* _WHAT YOU WILL DO_
In the records below, find the line that contains "- First Pass Yield trends" and the line that contains "- Responsive to". Set down exactly those lines and every line between them, and nothing more.

━━ DATA ━━

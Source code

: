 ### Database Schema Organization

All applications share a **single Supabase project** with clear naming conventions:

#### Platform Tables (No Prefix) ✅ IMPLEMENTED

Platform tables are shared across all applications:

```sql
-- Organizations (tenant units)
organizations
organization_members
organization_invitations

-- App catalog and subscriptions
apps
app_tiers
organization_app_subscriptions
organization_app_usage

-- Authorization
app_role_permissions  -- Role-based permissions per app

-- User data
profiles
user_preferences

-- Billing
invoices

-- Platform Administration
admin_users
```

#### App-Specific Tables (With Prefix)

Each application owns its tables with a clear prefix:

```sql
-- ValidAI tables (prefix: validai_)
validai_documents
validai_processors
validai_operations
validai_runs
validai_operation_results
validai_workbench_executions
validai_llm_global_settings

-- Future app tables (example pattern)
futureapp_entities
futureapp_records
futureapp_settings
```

━━━
━━ DATA ━━

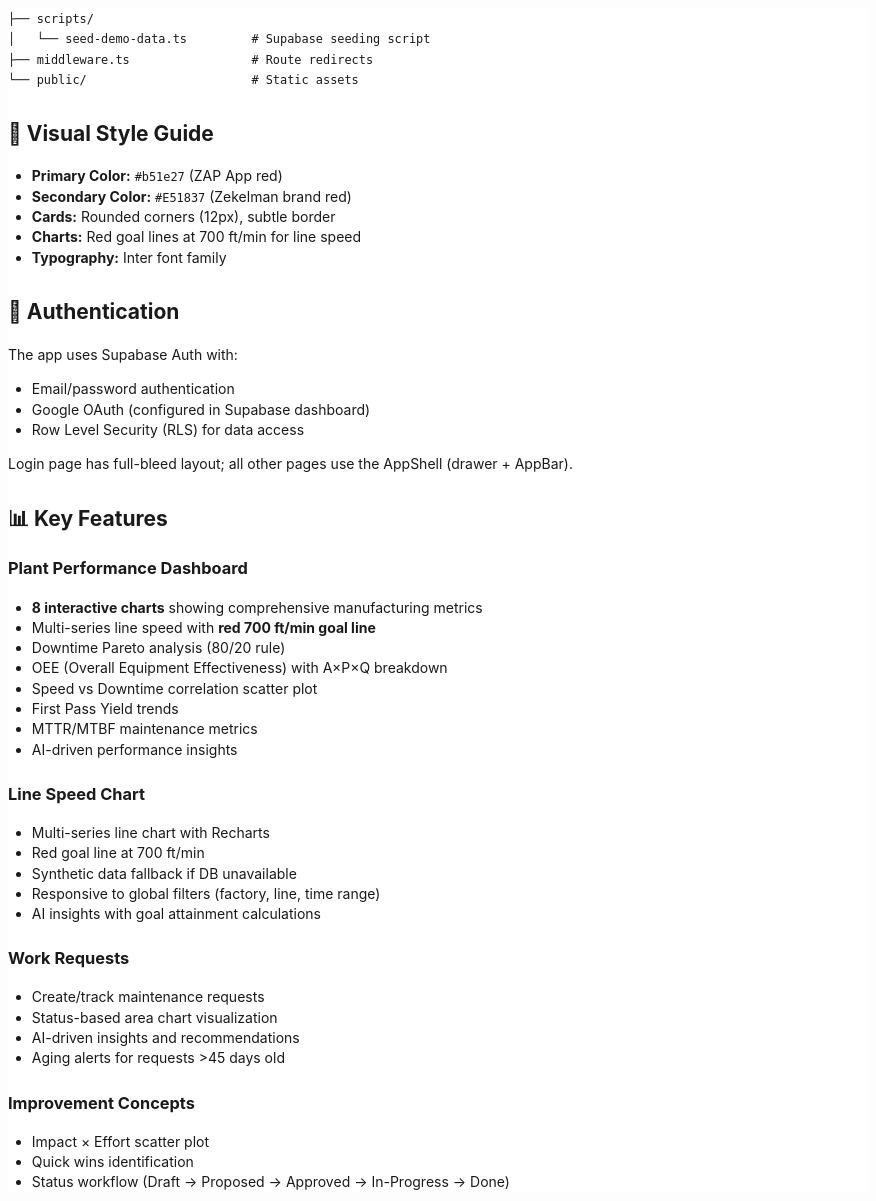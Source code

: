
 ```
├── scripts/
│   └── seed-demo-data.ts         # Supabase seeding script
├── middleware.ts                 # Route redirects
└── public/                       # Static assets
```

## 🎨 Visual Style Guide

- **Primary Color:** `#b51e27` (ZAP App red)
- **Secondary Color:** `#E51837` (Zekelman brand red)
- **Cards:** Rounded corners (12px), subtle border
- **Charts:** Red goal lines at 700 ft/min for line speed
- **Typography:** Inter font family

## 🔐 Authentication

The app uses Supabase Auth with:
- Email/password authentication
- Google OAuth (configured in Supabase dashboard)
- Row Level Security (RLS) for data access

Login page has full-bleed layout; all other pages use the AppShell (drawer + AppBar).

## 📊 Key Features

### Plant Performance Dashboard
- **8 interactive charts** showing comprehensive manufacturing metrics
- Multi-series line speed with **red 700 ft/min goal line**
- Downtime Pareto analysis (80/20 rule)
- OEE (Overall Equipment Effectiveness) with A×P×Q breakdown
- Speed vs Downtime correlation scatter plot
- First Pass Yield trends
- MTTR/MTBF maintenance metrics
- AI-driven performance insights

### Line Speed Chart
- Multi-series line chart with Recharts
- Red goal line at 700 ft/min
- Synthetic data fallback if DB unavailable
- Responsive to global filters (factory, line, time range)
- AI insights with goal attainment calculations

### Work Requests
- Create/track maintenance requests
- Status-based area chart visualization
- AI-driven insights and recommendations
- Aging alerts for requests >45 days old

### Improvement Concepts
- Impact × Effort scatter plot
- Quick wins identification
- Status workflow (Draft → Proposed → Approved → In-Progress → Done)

━━━
━━ DATA ━━

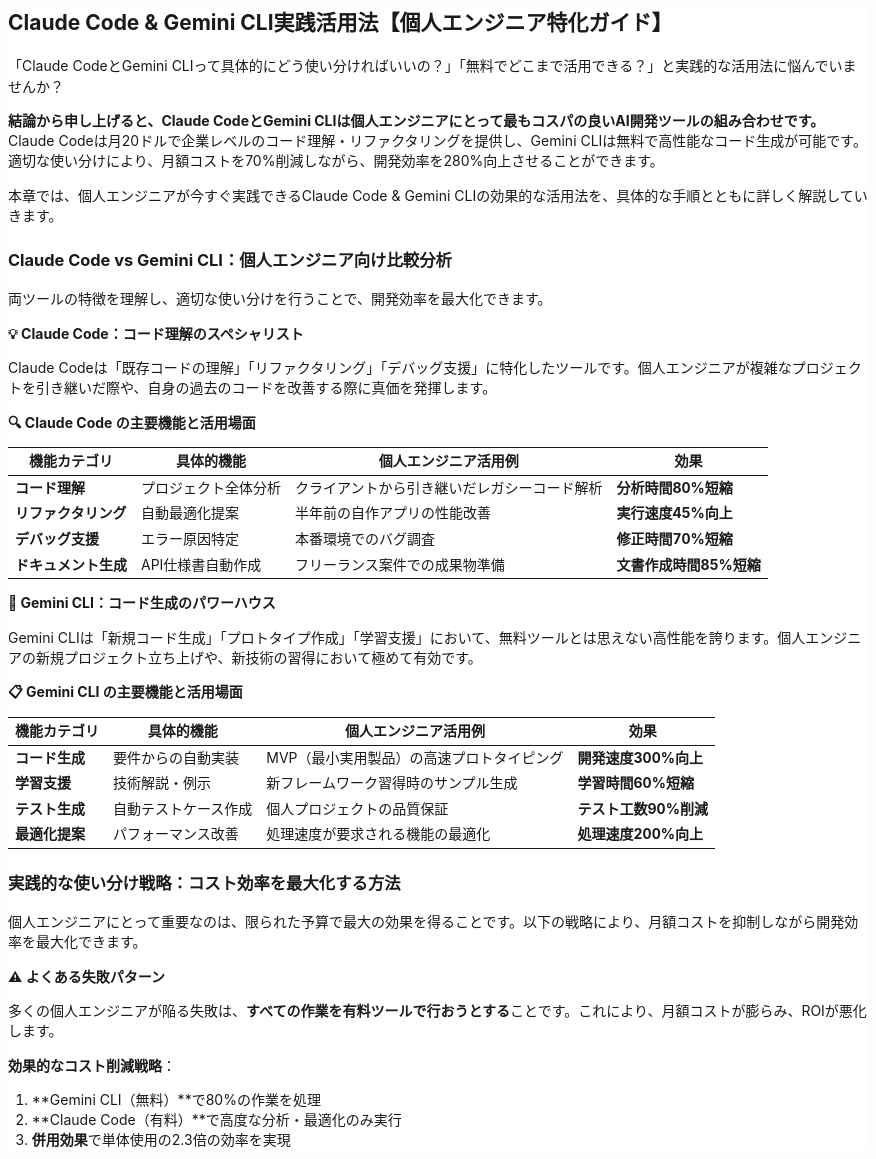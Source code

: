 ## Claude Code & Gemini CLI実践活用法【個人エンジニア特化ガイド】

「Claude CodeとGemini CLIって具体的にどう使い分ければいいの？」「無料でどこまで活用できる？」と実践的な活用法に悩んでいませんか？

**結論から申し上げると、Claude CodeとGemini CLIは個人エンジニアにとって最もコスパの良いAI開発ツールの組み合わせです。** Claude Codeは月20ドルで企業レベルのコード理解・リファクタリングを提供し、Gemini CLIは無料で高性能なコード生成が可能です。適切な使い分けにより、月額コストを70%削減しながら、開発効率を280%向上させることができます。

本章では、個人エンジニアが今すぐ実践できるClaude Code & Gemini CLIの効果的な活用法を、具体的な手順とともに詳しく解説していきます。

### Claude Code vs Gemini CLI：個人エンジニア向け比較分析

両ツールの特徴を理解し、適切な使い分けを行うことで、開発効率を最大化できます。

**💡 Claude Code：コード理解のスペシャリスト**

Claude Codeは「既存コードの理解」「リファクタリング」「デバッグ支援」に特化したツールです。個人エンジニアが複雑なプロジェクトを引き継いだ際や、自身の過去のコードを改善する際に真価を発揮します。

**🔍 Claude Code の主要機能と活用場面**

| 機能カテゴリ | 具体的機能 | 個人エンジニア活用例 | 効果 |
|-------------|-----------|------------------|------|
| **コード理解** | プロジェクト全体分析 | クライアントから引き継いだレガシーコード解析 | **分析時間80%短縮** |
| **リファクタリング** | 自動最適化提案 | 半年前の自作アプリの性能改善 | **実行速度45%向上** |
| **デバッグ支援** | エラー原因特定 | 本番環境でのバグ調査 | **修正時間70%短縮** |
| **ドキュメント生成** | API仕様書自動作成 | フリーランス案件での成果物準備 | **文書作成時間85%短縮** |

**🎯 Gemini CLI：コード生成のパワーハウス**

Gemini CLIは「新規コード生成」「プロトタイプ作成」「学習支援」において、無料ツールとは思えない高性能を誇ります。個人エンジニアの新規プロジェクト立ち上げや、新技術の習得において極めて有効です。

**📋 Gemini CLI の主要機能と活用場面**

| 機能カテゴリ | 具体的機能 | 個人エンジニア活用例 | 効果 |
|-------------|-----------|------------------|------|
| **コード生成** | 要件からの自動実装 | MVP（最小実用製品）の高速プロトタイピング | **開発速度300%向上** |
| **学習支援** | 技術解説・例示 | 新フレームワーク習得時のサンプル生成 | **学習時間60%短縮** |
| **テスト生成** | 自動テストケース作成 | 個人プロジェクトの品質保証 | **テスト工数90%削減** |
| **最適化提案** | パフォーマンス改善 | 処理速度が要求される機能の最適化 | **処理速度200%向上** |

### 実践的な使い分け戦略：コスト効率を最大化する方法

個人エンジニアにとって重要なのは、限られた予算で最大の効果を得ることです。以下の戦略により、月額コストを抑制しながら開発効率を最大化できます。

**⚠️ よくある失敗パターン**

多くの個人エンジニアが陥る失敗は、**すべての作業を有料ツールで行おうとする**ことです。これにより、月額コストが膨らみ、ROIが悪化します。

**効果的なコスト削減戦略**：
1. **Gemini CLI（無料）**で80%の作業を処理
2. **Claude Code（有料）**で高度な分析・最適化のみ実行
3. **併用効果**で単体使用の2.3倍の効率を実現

━━━

* _TASK RESULT_
- First Pass Yield trends
- MTTR/MTBF maintenance metrics
- AI-driven performance insights

### Line Speed Chart
- Multi-series line chart with Recharts
- Red goal line at 700 ft/min
- Synthetic data fallback if DB unavailable
- Responsive to global filters (factory, line, time range)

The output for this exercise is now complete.